Bob and Jupe almost had to drag Mrs. Bortz up the steps into the building. Murphy got her keys from the car to open her door. The fireman had come to the door and stood there. A policeman appeared behind him.

“Who hit the hydrant?” the policeman said.

Mrs. Bortz stood in her living room. “Someone shot at me,” she said. She seemed to speak without moving her lips.

“You’d better get out of your wet things, ma’am,” said the policeman quietly. “Then, if you’re feeling okay, maybe you’d like to tell us about it.”

She nodded and disappeared into a hallway.

Jupe realized that his own teeth were chattering. “I’m going to change, too,” he told the officer.
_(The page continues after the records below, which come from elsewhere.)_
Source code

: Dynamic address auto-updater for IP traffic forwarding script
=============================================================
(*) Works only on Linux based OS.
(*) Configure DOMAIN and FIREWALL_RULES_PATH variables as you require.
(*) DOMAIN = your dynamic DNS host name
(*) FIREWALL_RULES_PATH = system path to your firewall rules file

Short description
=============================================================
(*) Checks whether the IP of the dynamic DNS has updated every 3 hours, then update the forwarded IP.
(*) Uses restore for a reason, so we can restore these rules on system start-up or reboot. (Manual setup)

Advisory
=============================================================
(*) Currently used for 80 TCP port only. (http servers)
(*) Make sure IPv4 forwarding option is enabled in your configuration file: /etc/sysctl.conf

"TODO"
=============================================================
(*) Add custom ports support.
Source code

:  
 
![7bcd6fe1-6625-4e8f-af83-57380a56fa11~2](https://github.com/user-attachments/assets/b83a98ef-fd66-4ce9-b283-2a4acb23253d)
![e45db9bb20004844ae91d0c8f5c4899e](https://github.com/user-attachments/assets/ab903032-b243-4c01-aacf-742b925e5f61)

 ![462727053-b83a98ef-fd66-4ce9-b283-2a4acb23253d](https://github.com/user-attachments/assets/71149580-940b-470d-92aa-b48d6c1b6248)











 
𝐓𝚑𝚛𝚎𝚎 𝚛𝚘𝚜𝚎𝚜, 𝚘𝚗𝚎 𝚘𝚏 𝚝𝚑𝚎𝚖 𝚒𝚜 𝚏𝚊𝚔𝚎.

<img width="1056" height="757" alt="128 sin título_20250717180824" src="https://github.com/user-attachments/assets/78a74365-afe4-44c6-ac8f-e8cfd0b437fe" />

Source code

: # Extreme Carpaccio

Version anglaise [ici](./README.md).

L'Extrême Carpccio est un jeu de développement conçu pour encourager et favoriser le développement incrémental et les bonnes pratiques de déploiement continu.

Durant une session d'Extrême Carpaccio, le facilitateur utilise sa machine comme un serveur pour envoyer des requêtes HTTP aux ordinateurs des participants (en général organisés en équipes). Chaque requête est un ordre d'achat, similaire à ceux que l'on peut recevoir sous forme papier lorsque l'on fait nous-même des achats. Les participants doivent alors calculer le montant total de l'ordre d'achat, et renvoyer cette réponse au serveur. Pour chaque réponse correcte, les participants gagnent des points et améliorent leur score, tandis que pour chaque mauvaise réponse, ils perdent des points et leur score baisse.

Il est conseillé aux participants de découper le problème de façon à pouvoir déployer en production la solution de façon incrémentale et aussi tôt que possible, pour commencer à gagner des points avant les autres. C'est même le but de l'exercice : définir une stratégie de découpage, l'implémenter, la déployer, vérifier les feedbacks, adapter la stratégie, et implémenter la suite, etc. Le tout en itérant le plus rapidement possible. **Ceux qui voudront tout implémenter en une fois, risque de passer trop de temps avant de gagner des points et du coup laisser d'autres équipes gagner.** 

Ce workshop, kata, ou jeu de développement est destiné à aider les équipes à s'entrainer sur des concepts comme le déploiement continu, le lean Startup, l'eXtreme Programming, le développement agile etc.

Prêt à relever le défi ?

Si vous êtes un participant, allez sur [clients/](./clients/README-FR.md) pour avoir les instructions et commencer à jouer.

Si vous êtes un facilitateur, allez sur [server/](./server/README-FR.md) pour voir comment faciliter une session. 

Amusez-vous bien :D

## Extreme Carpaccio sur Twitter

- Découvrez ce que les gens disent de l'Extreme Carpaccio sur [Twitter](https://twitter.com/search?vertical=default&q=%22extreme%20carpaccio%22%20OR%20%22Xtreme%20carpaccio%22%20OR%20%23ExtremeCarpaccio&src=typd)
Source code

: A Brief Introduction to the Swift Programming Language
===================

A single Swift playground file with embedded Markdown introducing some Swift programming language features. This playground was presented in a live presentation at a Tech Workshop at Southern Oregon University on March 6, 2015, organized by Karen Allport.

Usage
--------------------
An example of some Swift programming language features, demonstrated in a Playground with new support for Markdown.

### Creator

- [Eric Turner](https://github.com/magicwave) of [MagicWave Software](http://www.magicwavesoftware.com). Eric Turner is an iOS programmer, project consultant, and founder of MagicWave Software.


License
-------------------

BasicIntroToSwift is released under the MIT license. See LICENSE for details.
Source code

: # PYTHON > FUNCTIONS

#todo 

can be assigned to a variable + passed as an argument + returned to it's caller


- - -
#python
“You see anything?” asked the policeman.

“I saw the car start up the street,” said Jupe.

“Okay, go and change your clothes, then come back here.” He turned to Bob and Pete. “You, too.”

A few minutes later the boys returned in dry clothes and gave their report to the police.

A breakdown truck had arrived on the street. Several men in police uniforms and one man in plain clothes were clustered around the wrecked car.

“If anybody shot at her, he missed,” said the plain-clothes man.

“There was a shot,” said Jupe. “I heard it. Just as she started to drive down the street, there was a shot or … or an explosion.